Next, the present invention will be described in more detail based on the embodiments shown in the accompanying drawings. FIG. 1 shows a state in which the head of a worker M is covered with the smart helmet 1 of the present invention, and FIG. 2 shows a side view of the smart helmet 1, in which reference numeral 2 denotes a cap body, 3 denotes a headband, 4 Indicates a chin strap.

1 and 2, a portion of the headband 3 that comes into contact with the forehead of an operator is provided with a biometric information acquisition electrode 5 made of a conductive cloth having flexibility. The biometric information acquisition electrode 5 also has a function as a contact sensor. A temperature/humidity sensor 6 and an acceleration/angular velocity sensor 7 are provided inside the cap body 2 by utilizing the space at the top of the head, and the outside of the cap body 2, that shown in the figure is located on the back of the head. A temperature/humidity sensor 8 is provided. Further, an electronic control unit 9 provided with a signal processing means for processing signals from various sensors and a wireless communication means for transmitting/receiving data to/from an external management server is provided at an appropriate position of the cap body 2. Further, a battery 10 for supplying electric power to various sensors 6, 7, 8 and signal processing means 9A and wireless communication means 9B is provided. For example, the electronic control unit 9 is provided inside the cap body 2 by utilizing the space of the occipital region, and the battery 10 is provided at the collar portion outside the cap body 2, but the installation location is Not limited. Further, although not shown, an image sensor for acquiring a face image of the worker is also provided on the collar portion of the cap body or the like. Further, a position information sensor (GPS) is provided to acquire position information of the work site. Here, the acceleration/angular velocity sensor 7 and the GPS are often mounted on smartphones and information terminals equipped with various wireless communication functions recently, and they are provided as general-purpose parts due to the progress of downsizing and power saving.
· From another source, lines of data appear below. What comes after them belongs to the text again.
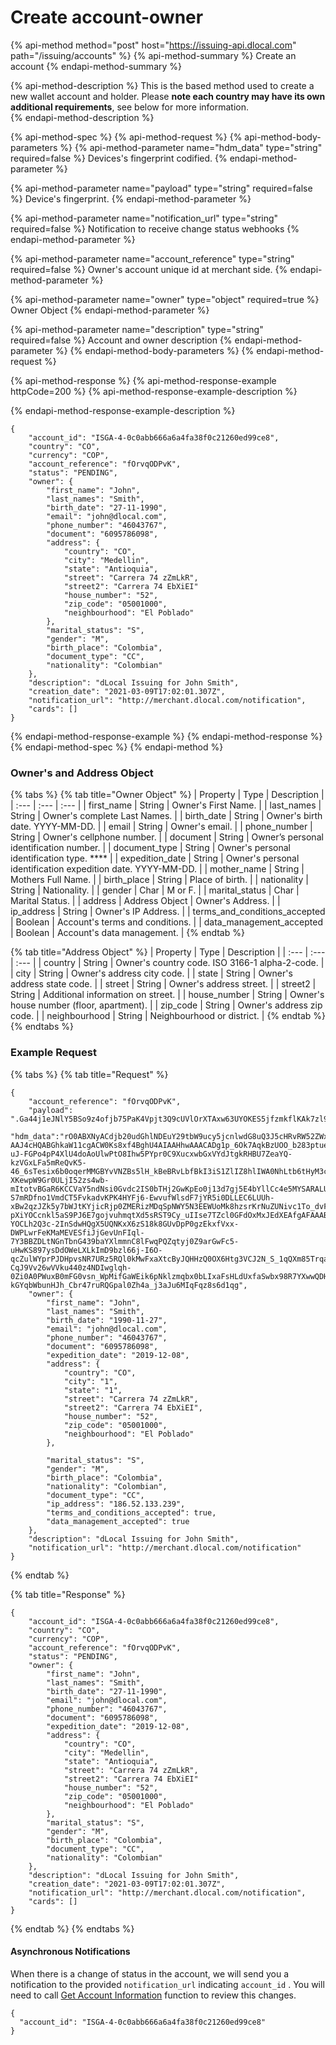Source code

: # Create account-owner

{% api-method method="post" host="https://issuing-api.dlocal.com" path="/issuing/accounts" %}
{% api-method-summary %}
Create an account
{% endapi-method-summary %}

{% api-method-description %}
This is the based method used to create a new wallet account and holder. Please **note each country may have its own additional requirements**, see below for more information.  
{% endapi-method-description %}

{% api-method-spec %}
{% api-method-request %}
{% api-method-body-parameters %}
{% api-method-parameter name="hdm\_data" type="string" required=false %}
Devices's fingerprint codified. 
{% endapi-method-parameter %}

{% api-method-parameter name="payload" type="string" required=false %}
Device's fingerprint.
{% endapi-method-parameter %}

{% api-method-parameter name="notification\_url" type="string" required=false %}
Notification to receive change status webhooks
{% endapi-method-parameter %}

{% api-method-parameter name="account\_reference" type="string" required=false %}
Owner's account unique id at merchant side. 
{% endapi-method-parameter %}

{% api-method-parameter name="owner" type="object" required=true %}
Owner Object
{% endapi-method-parameter %}

{% api-method-parameter name="description" type="string" required=false %}
Account and owner description
{% endapi-method-parameter %}
{% endapi-method-body-parameters %}
{% endapi-method-request %}

{% api-method-response %}
{% api-method-response-example httpCode=200 %}
{% api-method-response-example-description %}

{% endapi-method-response-example-description %}

```
{
    "account_id": "ISGA-4-0c0abb666a6a4fa38f0c21260ed99ce8",
    "country": "CO",
    "currency": "COP",
    "account_reference": "fOrvqODPvK",
    "status": "PENDING",
    "owner": {
        "first_name": "John",
        "last_names": "Smith",
        "birth_date": "27-11-1990",
        "email": "john@dlocal.com",
        "phone_number": "46043767",
        "document": "6095786098",
        "address": {
            "country": "CO",
            "city": "Medellin",
            "state": "Antioquia",
            "street": "Carrera 74 zZmLkR",
            "street2": "Carrera 74 EbXiEI"
            "house_number": "52",
            "zip_code": "05001000",
            "neighbourhood": "El Poblado"
        },
        "marital_status": "S",
        "gender": "M",
        "birth_place": "Colombia",
        "document_type": "CC",
        "nationality": "Colombian"
    },
    "description": "dLocal Issuing for John Smith",
    "creation_date": "2021-03-09T17:02:01.307Z",
    "notification_url": "http://merchant.dlocal.com/notification",
    "cards": []
}
```
{% endapi-method-response-example %}
{% endapi-method-response %}
{% endapi-method-spec %}
{% endapi-method %}

### Owner's and Address Object

{% tabs %}
{% tab title="Owner Object" %}
| Property | Type | Description |
| :--- | :--- | :--- |
| first\_name | String | Owner's First Name.  |
| last\_names | String | Owner's complete Last Names.  |
| birth\_date | String | Owner's birth date. YYYY-MM-DD. |
| email | String | Owner's email.  |
| phone\_number | String | Owner's cellphone number.   |
| document | String | Owner’s personal identification number.  |
| document\_type | String | Owner's personal identification type.  ****  |
| expedition\_date | String | Owner's personal identification expedition date. YYYY-MM-DD. |
| mother\_name | String | Mothers Full Name.  |
| birth\_place | String | Place of birth.  |
| nationality | String | Nationality.  |
| gender | Char | M or F.  |
| marital\_status | Char | Marital Status. |
| address | Address Object | Owner's Address.  |
| ip\_address | String | Owner's IP Address.  |
| terms\_and\_conditions\_accepted | Boolean | Account's terms and conditions.   |
| data\_management\_accepted | Boolean | Account's data management.  |
{% endtab %}

{% tab title="Address Object" %}
| Property | Type | Description |
| :--- | :--- | :--- |
| country | String | Owner's country code. ISO 3166-1 alpha-2-code.  |
| city | String | Owner's address city code.  |
| state | String | Owner's address state code.  |
| street | String | Owner's address street.  |
| street2 | String | Additional information on street.  |
| house\_number | String | Owner's house number \(floor, apartment\).  |
| zip\_code | String | Owner's address zip code.  |
| neighbourhood | String | Neighbourhood or district.  |
{% endtab %}
{% endtabs %}

### Example Request

{% tabs %}
{% tab title="Request" %}
```text
{
    "account_reference": "fOrvqODPvK",
    "payload": ".Ga44j1eJNlY5BSo9z4ofjb75PaK4Vpjt3Q9cUVlOrXTAxw63UYOKES5jfzmkflKAk7zl998tp7ppfAaZ6m1CdC5MQjGejuTDRNziCvTDfWk.LwodCqgoxjPm8LKfAaZ4pAJZ7OQuyPBB2SCXw2SCXC_J4yy2XCxUC541jlS7spjt3Q9cUVlOrXTAxw63UYOKES5jfzmkflKAk7zl998tp7ppfAaZ6m1CdC5MQjGejuTDRNziCvTDfWk.LwodCqgoxjPm8LKfAaZ4ySy.aPjftckrpwoNSUC56MnGWpwoNHHACVZXnN9OGidFxF0JKCw3hk6Hb9LarUqUdHz16rgPtFWNvAGYiJhkeN1dVlrJtG2fixIxJfw7UTlfe2RcFgSJxQg9HBNr5xj6Knrgy4TIvRSwQ5BSmxGY5BNByhj.lTPbavsTjlgbrp3Dje9zK9z16yaCBBOQeWN9Dtgdycc2FsDrJdg.OlOq1f0JtVmm2l8V_meubPzPUnx8Hd2TtGWi_Nc32SECoDsMvx4RyvXf4.pO7D2AIwL8bmHaH0Q2iyXmfRcDA4.L9.gJ0Nc39lF4A4.Kpukf4.ApLf4.pwoRbA4.pwoRbA4.93B9lF1W21gJ.elFDSy.aPrRvxovXlF1kte11nJ1nHbxyAB4uy.1dT",
    "hdm_data":"rO0ABXNyACdjb20udGhlNDEuY29tbW9ucy5jcnlwdG8uQ3J5cHRvRW52ZWxvcGUAAJbgqPhc8wIAA0wABWFsaWFzdAASTGphdmEvbGFuZy9TdHJpbmc7WwAMZW5jcnlwdGVkS2V5dAACW0JbABBlbmNyeXB0ZWRQYXlsb2FkcQB-AAJ4cHQABGhkaW11cgACW0Ks8xf4BghU4AIAAHhwAAACADg1p_6Ok7AqkBzUOO_b283ptue8jWOy8WBGbPpmYOpSfjNg4VvzsNf3z4WzKTrLVYgtzCj-uJ-FGPo4pP4XlU4doAoUlwPtO8Ihw5PYpr0C9XucxwbGxVYdJtgkRHBU7ZeaYQ-kzVGxLFa5mReQvK5-46_6sTesix6b0oqerMMGBYvVNZBs5lH_kBeBRvLbfBkI3iS1ZlIZ8hlIWA0NhLtb6tHyM3cMvDdj0wcOgPxNzp8x92jFqbHa80YSpkifPUEfPXeEW3RVzGlH8D8vrEkRPDueRDQdgSvdlzVNbaTV3Wbb-XKewpW9Gr0ULjI52zs4wb-mItotvBGaR6KCCVaY5ndNsi0Gvdc2IS0bTHj2GwKpEo0j13d7gj5E4bYllCc4e5MYSARALUxrkLtIfibPJp8rxWknJyjOFTzB9VtCgJYcpFg18tgYns8yzf-S7mRDfno1VmdCT5FvkadvKPK4HYFj6-EwvufWlsdF7jYR5i0DLLEC6LUUh-xBw2qzJZk5y7bWJtKYjicRjp0ZMERizMDqSpNWY5N3EEWUoMk8hzsrKrNuZUNivc1To_dvFkQcwVYaDf0Bvy5ku2B764M4dTMy7NSIkt5lKgAWKu67m7nQ-pXiYOCcnkl5aS9PJ6E7gojvuhmqtXd5sRST9Cy_uIIse7TZcl0GFdOxMxJEdXEAfgAFAAABsFYkztSA6fsMi-YOCLh2Q3c-2InSdwHQgX5UQNKxX6zS18k8GUvDpP0gzEkxfVxx-DWPLwrFeKMaMEVESfiJjGevUnFIql-7Y3BBZDLtNGnTbnG439baYXlmmnC8lFwqPQZqtyj0Z9arGwFc5-uHwKS897ysDdOWeLXLkImD9bzl66j-I6O-qcZulWYprPJDHpvsNR7URz5RQl0kMwFxaXtcByJQHHzQ0OX6Htg3VCJ2N_S_1qQXm85TrqaQ0a0_e8zDzjvJGjY_sTcQkbrlR7xnySVn0vJEQUqAifEJL6lY-CqJ9Vv26wVVku440z4NDIwglqh-0Zi0A0PWuxB0mFG0vsn_WpMifGaWEik6pNklzmqbx0bLIxaFsHLdUxfaSwbx98R7YXwwQDHT81GHw2809PO5tieC3vjFtMRYQatEazTgBqUs8g7qF7WaeCNUUlAFACuN8Ww5AkczndvOXWFcqpY9GCBYyuw_XXDljGWw85l62RC1YhQrRmeQVcmk7Cx4hSiYvBF6wO-kGYqbWbunHJh_Cbr47ruRQGpal0Zh4a_j3aJu6MIqFqz8s6d1qg", 
    "owner": {
        "first_name": "John",
        "last_names": "Smith",
        "birth_date": "1990-11-27",
        "email": "john@dlocal.com",
        "phone_number": "46043767",
        "document": "6095786098",
        "expedition_date": "2019-12-08",
        "address": {
            "country": "CO",
            "city": "1",
            "state": "1",
            "street": "Carrera 74 zZmLkR",
            "street2": "Carrera 74 EbXiEI",
            "house_number": "52",
            "zip_code": "05001000",
            "neighbourhood": "El Poblado"
        },
        
        "marital_status": "S",
        "gender": "M",
        "birth_place": "Colombia",
        "nationality": "Colombian",
        "document_type": "CC",
        "ip_address": "186.52.133.239",
        "terms_and_conditions_accepted": true,
        "data_management_accepted": true
    },
    "description": "dLocal Issuing for John Smith",
    "notification_url": "http://merchant.dlocal.com/notification"
}
```
{% endtab %}

{% tab title="Response" %}
```text
{
    "account_id": "ISGA-4-0c0abb666a6a4fa38f0c21260ed99ce8",
    "country": "CO",
    "currency": "COP",
    "account_reference": "fOrvqODPvK",
    "status": "PENDING",
    "owner": {
        "first_name": "John",
        "last_names": "Smith",
        "birth_date": "27-11-1990",
        "email": "john@dlocal.com",
        "phone_number": "46043767",
        "document": "6095786098",
        "expedition_date": "2019-12-08",
        "address": {
            "country": "CO",
            "city": "Medellin",
            "state": "Antioquia",
            "street": "Carrera 74 zZmLkR",
            "street2": "Carrera 74 EbXiEI"
            "house_number": "52",
            "zip_code": "05001000",
            "neighbourhood": "El Poblado"
        },
        "marital_status": "S",
        "gender": "M",
        "birth_place": "Colombia",
        "document_type": "CC",
        "nationality": "Colombian"
    },
    "description": "dLocal Issuing for John Smith",
    "creation_date": "2021-03-09T17:02:01.307Z",
    "notification_url": "http://merchant.dlocal.com/notification",
    "cards": []
}
```
{% endtab %}
{% endtabs %}

#### Asynchronous Notifications

When there is a change of status in the account, we will send you a notification to the provided `notification_url` indicating `account_id` . You will need to call [Get Account Information](../../manage-accounts/get-account-information.md) function to review this changes.

```text
{ 
  "account_id": "ISGA-4-0c0abb666a6a4fa38f0c21260ed99ce8" 
}
```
Since the electronic control unit 9 generates high-frequency radio waves, it is necessary to protect the head from radio waves emitted from the wireless communication means. Therefore, the radio wave shield material 11 is arranged at least on the head side around the electronic control unit 9. On the other hand, it is necessary not to block the communication radio waves emitted from the wireless communication means of the electronic control unit 9 to the outside. The radio waves radiated from the radio communication equipment provided in the management server directly or through the internet communication network or the telephone network to reach the worker by being radiated from the radio base station, the radio router, etc. are radio waves to the head. Do not shield.
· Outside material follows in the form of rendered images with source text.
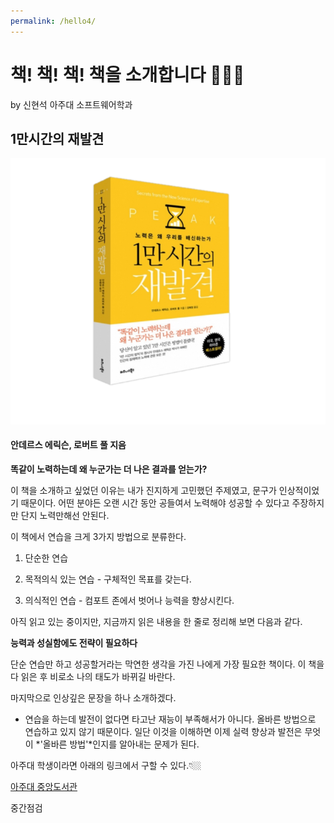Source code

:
 ```yaml
---
permalink: /hello4/
---
```


# 책! 책! 책! 책을 소개합니다 🙋🏼‍♂️

by 신현석 아주대 소프트웨어학과

## 1만시간의 재발견

![10,000 hours of rediscovery](./img1/book.png)

#### 안데르스 에릭슨, 로버트 풀 지음

**똑같이 노력하는데 왜 누군가는 더 나은 결과를 얻는가?**

이 책을 소개하고 싶었던 이유는 내가 진지하게 고민했던 주제였고, 문구가 인상적이었기 때문이다.
어떤 분야든 오랜 시간 동안 공들여서 노력해야 성공할 수 있다고 주장하지만 단지 노력만해선 안된다.

이 책에서 연습을 크게 3가지 방법으로 분류한다.

1. 단순한 연습

2. 목적의식 있는 연습 - 구체적인 목표를 갖는다.

3. 의식적인 연습 - 컴포트 존에서 벗어나 능력을 향상시킨다.

아직 읽고 있는 중이지만, 지금까지 읽은 내용을 한 줄로 정리해 보면 다음과 같다.

**능력과 성실함에도 전략이 필요하다**

단순 연습만 하고 성공할거라는 막연한 생각을 가진 나에게 가장 필요한 책이다. 이 책을 다 읽은 후 비로소 나의 태도가 바뀌길 바란다.

마지막으로 인상깊은 문장을 하나 소개하겠다.

- 연습을 하는데 발전이 없다면 타고난 재능이 부족해서가 아니다. 올바른 방법으로 연습하고 있지 않기 때문이다. 일단 이것을 이해하면 이제 실력 향상과 발전은 무엇이 *'올바른 방법'*인지를 알아내는 문제가 된다.

아주대 학생이라면 아래의 링크에서 구할 수 있다.👇🏼

[아주대 중앙도서관](https://library.ajou.ac.kr/#/total-search?keyword=1%EB%A7%8C%20%EC%8B%9C%EA%B0%84%EC%9D%98%20%EC%9E%AC%EB%B0%9C%EA%B2%AC%20:%EB%85%B8%EB%A0%A5%EC%9D%80%20%EC%99%9C%20%EC%9A%B0%EB%A6%AC%EB%A5%BC%20%EB%B0%B0%EC%8B%A0%ED%95%98%EB%8A%94%EA%B0%80)

중간점검
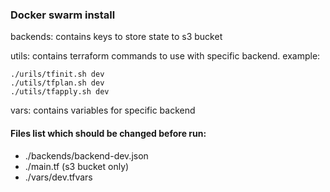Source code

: ### Docker swarm install

backends: contains keys to store state to s3 bucket

utils: contains terraform commands to use with specific backend. example:

```
./urils/tfinit.sh dev
./utils/tfplan.sh dev
./utils/tfapply.sh dev
```

vars: contains variables for specific backend

#### Files list which should be changed before run:
  - ./backends/backend-dev.json
  - ./main.tf (s3 bucket only)
  - ./vars/dev.tfvars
The electronic control unit 9 is provided with a pocket for storing the electronic control unit 9 in at least a part of the inside of the cap body 2. Specifically, as shown in FIGS. 1 and 7, a pocket member 12 is provided on the back of the head inside the cap body 2 and is stored in a pocket formed by the pocket member 12 and the inner surface of the cap body 2. Then, the radio wave shield material 11 is arranged between the head M and the electronic control unit 9. Specifically, the radio wave shield material 11 is laminated and arranged on the pocket member 12. The pocket member 12 has a base surface 12A corresponding to the head side and both side surfaces 12B and a lower surface 12C among the peripheral surfaces thereof, and is attached to the occipital region of the inside of the cap body 2 by using a peripheral attachment piece 12D. A bag-shaped holding portion 12E opened upward is formed on the inner surface of the cap body 2, and the electronic control unit 9 is stored in a pocket formed by the holding portion 12E and the inner surface of the hat body 2. As a result, the radio wave emitted from the electronic control unit 9 is blocked by the radio wave shield material 11 from propagating toward the head. Here, the shielding of radio waves means limiting the propagation in a specific direction by absorbing or reflecting the radio waves or both absorbing and reflecting the radio waves. The shield material 11 is configured. The electronic control unit 9 can be fixed to the radio wave shield material 11, the cap body 2, etc. with an adhesive, a surface fastener or the like.

Specifically, the radio wave shield material 11 is a thin film made of a conductive material, and may have any shape such as a plate shape, a wire mesh shape, and a fiber woven shape, and the periphery thereof is laminated with a soft material. Among them, the conductive fiber woven fabric is most preferable in terms of the feel to the skin, the damage to the head, and the breakage of the laminated soft material. In the present embodiment, AGposs (registered trademark) manufactured by Mitsufuji Corporation is used as the radio wave shield material 11. The radio wave shield material 11 is a woven fabric made of silver-plated fiber, but may be plated with a conductive substance such as nickel, copper nickel, or aluminum in addition to silver. Silver is most preferable because it has little effect on the human body.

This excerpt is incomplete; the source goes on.